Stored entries
+++

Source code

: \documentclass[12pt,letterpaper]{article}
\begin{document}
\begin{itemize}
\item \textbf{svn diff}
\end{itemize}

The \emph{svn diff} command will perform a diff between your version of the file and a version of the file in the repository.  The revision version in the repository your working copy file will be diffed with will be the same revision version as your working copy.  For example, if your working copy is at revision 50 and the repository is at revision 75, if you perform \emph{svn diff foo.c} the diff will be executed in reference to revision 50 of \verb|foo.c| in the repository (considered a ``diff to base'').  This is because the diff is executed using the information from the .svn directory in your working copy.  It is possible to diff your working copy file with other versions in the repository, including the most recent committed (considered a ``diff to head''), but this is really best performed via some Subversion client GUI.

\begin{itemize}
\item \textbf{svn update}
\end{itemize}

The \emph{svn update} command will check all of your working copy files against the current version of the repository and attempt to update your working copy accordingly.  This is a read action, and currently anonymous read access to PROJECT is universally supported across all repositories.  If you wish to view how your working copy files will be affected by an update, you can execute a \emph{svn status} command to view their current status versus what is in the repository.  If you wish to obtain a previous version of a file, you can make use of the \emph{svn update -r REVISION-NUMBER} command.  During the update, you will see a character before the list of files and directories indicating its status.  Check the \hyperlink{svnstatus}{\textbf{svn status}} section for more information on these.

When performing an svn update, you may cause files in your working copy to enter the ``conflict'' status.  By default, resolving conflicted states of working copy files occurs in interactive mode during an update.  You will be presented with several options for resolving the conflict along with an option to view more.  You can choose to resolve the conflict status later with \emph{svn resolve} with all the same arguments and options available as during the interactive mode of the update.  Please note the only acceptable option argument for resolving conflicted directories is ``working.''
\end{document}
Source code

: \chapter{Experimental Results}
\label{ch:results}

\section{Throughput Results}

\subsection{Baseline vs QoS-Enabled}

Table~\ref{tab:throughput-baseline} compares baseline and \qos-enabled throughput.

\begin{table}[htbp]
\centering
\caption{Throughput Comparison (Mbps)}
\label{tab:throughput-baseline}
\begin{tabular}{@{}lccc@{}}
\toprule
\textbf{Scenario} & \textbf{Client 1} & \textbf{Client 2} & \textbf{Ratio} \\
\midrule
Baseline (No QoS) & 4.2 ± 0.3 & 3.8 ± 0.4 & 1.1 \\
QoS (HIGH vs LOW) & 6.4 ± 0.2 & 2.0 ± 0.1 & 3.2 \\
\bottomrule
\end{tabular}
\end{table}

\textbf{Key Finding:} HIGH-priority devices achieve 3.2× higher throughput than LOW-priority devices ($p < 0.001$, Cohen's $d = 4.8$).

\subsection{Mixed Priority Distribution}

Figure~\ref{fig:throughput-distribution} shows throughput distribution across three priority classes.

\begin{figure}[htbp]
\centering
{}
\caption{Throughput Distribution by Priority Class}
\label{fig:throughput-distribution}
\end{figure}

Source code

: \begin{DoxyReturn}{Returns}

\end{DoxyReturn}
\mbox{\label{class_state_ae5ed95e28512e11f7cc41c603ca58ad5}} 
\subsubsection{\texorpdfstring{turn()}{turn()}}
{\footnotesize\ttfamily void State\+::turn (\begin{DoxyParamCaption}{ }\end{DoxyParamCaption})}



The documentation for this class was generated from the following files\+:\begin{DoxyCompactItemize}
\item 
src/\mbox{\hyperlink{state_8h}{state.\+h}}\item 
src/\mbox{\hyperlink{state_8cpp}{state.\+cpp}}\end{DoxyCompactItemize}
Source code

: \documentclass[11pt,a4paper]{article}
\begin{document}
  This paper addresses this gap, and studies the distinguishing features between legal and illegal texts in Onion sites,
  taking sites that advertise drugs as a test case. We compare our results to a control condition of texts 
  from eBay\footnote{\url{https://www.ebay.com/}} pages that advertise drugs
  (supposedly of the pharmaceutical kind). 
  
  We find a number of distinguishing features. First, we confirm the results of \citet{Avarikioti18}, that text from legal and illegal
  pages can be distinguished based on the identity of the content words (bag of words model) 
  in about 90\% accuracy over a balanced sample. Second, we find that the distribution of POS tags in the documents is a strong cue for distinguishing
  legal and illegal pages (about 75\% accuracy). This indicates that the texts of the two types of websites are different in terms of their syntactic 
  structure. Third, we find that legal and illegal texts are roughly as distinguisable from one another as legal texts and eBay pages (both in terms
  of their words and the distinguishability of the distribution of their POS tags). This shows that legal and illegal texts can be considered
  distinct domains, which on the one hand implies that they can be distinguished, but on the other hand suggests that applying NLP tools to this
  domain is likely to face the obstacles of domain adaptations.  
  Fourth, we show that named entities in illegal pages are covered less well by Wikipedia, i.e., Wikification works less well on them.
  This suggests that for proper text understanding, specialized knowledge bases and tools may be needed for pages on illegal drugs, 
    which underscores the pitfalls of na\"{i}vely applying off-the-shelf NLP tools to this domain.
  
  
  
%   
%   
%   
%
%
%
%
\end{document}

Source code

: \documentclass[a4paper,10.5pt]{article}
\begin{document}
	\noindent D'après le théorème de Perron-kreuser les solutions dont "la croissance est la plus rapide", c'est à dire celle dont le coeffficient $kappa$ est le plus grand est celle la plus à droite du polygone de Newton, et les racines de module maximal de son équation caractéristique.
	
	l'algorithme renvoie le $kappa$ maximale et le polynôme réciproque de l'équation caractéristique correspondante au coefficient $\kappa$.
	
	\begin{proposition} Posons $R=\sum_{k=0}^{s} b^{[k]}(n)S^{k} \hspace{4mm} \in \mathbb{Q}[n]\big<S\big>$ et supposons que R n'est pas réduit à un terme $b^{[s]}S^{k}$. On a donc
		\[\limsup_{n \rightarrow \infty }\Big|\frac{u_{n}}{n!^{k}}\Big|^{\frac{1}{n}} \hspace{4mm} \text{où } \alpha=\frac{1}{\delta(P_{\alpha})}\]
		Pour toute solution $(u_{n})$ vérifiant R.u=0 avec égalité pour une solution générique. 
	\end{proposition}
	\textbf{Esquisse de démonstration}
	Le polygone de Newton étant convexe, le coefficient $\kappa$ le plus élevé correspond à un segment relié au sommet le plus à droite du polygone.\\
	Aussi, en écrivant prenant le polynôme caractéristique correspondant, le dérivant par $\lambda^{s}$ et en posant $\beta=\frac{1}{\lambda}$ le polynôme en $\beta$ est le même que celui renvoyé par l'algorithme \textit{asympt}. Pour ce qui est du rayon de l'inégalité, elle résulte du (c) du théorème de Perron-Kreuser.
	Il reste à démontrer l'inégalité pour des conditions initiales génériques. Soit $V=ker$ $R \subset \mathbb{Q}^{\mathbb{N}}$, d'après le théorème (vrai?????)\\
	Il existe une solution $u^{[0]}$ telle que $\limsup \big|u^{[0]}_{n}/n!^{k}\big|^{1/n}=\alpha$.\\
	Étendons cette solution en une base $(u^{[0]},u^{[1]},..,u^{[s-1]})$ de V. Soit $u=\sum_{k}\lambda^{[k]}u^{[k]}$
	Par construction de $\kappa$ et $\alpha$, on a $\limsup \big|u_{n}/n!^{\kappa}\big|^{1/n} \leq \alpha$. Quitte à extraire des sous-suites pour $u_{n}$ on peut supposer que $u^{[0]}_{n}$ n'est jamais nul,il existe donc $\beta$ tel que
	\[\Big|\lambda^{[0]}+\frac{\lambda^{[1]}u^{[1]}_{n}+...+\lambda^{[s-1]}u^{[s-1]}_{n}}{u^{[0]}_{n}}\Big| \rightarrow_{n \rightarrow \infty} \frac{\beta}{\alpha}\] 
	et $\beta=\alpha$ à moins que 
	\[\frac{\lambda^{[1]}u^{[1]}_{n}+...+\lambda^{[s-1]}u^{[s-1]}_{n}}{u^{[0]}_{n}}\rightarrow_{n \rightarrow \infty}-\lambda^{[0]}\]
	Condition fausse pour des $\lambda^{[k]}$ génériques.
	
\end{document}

+++

Exercise instructions
The line above containing "three priority classes.", the line containing "of their words", and every line between them are to be transcribed exactly; no other line is wanted.

Answer to the exercise
Figure~\ref{fig:throughput-distribution} shows throughput distribution across three priority classes.

\begin{figure}[htbp]
\centering
{}
\caption{Throughput Distribution by Priority Class}
\label{fig:throughput-distribution}
\end{figure}

Source code

: \begin{DoxyReturn}{Returns}

\end{DoxyReturn}
\mbox{\label{class_state_ae5ed95e28512e11f7cc41c603ca58ad5}} 
\subsubsection{\texorpdfstring{turn()}{turn()}}
{\footnotesize\ttfamily void State\+::turn (\begin{DoxyParamCaption}{ }\end{DoxyParamCaption})}



The documentation for this class was generated from the following files\+:\begin{DoxyCompactItemize}
\item 
src/\mbox{\hyperlink{state_8h}{state.\+h}}\item 
src/\mbox{\hyperlink{state_8cpp}{state.\+cpp}}\end{DoxyCompactItemize}
Source code

: \documentclass[11pt,a4paper]{article}
\begin{document}
  This paper addresses this gap, and studies the distinguishing features between legal and illegal texts in Onion sites,
  taking sites that advertise drugs as a test case. We compare our results to a control condition of texts 
  from eBay\footnote{\url{https://www.ebay.com/}} pages that advertise drugs
  (supposedly of the pharmaceutical kind). 
  
  We find a number of distinguishing features. First, we confirm the results of \citet{Avarikioti18}, that text from legal and illegal
  pages can be distinguished based on the identity of the content words (bag of words model) 
  in about 90\% accuracy over a balanced sample. Second, we find that the distribution of POS tags in the documents is a strong cue for distinguishing
  legal and illegal pages (about 75\% accuracy). This indicates that the texts of the two types of websites are different in terms of their syntactic 
  structure. Third, we find that legal and illegal texts are roughly as distinguisable from one another as legal texts and eBay pages (both in terms
  of their words and the distinguishability of the distribution of their POS tags). This shows that legal and illegal texts can be considered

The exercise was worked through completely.